Resilient organisations design their businesses to perform well in today’s and tomorrow’s world. They have clear workflow and processes; roles are well defined, people have the skills to do their jobs and understand how they add value to the business. Unlike others, resilient organisations don’t rely on people’s knowledge to fill gaps in process. As a result, when major change happens, organisations with resilience built in have a greater capacity to absorb shocks and continue with business as usual. They can also divert resources more quickly to handle disruption.
Resilient organisations are increasingly using scenario planning to think through and plan for the impact of possible or likely events – an approach more usually deployed by major infrastructure operations. For instance, travel and tourism multinational TUI took steps to plan how it would operate and transact with customers and suppliers in the event of Greece leaving the Euro.
Beyond this, robust organisations build in resilience at a human level. They guard against becoming over-reliant on a few key individuals and focus on developing the resilience of leaders, managers and staff – increasing their personal ability to stay focused in the face of set-backs and challenging changes in circumstances. Personal resilience is further supported by the firm giving both a clear vision for the business and a realistic acknowledgement that, in times of uncertainty, short-term changes can be consistent with the long-term vision.
“George can’t hit what his hands can’t see.” In the second line of his poem, Ali expressed his belief that his opponent, George Foreman, was a lumbering leviathan who wasn't agile enough to win.
By contrast, agile organisations are good at spotting what’s happening in the world and responding quickly. They have a strong external perspective, undistorted by the outlook of particular functions. Ricoh is a good example. The company’s transformation from world’s largest copier manufacturer to document and workflow solutions business came with the realisation that it could no longer rely on technologists to understand the way the world was changing. Ricoh made it the responsibility of every employee to use each contact with customers to sense and respond to the changing world.
Agile businesses also realise that timely decision-making is critical and that decision-making arrangements need to flex with conditions. For example, when Delta Air Lines faced a social media storm, which developed in hours in response to its decision to charge returning US service personnel for extra baggage, its decision-making framework need to shift to a new level to respond at high speed.
Finally, agile companies are prepared to change processes and policies to take advantage of the changing world. This goes hand in hand with the process excellence needed to drive resilience. With a very clear view of how things work today, agile companies are confident of being able to vary the way they do things without dropping the ball.

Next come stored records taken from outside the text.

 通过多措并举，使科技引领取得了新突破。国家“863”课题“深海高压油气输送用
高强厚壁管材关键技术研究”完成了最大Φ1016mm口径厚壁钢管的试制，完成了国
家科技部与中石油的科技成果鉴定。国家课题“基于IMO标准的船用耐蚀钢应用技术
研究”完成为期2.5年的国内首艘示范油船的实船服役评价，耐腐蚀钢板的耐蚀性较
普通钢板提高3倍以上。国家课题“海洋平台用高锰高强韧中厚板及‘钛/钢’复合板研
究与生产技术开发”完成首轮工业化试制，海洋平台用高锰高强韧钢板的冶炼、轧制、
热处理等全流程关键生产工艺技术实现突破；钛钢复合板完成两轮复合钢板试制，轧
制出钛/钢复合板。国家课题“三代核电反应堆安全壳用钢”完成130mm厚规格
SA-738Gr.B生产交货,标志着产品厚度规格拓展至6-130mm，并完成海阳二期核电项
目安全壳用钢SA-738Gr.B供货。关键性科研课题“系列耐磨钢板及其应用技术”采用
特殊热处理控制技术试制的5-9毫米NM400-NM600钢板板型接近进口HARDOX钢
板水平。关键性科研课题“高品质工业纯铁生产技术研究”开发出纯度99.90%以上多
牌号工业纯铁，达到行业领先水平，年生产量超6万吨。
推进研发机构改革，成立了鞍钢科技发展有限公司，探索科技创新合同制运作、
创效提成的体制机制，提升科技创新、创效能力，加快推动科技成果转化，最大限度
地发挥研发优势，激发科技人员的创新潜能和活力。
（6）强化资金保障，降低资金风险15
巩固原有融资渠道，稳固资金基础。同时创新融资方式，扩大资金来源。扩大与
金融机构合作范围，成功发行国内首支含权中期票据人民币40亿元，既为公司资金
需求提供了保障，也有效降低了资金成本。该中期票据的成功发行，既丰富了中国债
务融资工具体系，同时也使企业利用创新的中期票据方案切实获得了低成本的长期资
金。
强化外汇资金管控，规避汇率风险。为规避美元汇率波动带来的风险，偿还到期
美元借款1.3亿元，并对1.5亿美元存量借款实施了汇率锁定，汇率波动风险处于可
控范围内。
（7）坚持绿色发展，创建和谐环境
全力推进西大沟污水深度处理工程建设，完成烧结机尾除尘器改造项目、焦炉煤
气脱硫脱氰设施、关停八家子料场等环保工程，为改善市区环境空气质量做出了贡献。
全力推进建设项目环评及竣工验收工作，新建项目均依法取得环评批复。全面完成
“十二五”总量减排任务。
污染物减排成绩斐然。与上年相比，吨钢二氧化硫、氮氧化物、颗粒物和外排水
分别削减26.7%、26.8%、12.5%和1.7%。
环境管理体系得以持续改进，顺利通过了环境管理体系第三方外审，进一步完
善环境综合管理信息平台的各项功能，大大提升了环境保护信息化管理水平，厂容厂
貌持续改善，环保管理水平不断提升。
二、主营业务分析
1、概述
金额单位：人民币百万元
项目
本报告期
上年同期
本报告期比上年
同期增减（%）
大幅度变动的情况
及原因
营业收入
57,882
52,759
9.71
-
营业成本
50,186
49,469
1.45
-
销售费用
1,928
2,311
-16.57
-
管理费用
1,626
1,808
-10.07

Uncertainty isn’t always a bad thing. As customers’ priorities change and competitors struggle, opportunities emerge. Winning organisations have the right mindset to spot these opportunities and the enablers needed to realise them.
The right mind-set is often created by the messages coming from the top of the organisation. For example, London mayor Boris Johnson has called for an end to austerity rhetoric in relation to the UK economy. He recognises that politicians set the tone for the economy, just as business leaders set the tone for their organisations. Taking decisive action starts with thinking positively and sending out the right signals.
A positive outlook is vital, but practical decisions need strong enablers too. These include the ability to divert resources from running the business to assessing and responding to opportunities, and the flexibility to change even fundamentals, such as the customer proposition, if it will create an advantage. To win, businesses also need freshness of thinking to uncover new ways of working with partners and new ways to access finance that allows for aggressive action. Finally, they need the courage to stop lower priority activity to create space for this.
Ongoing macro-economic turbulence and rapid market changes mean uncertainty is the new norm. Shocks great and small will continue, whether from fresh turmoil in the Eurozone, the impact of Iranian’s nuclear programme on oil prices or even another Icelandic volcano. The question facing business is how to be a world champion at managing uncertainty.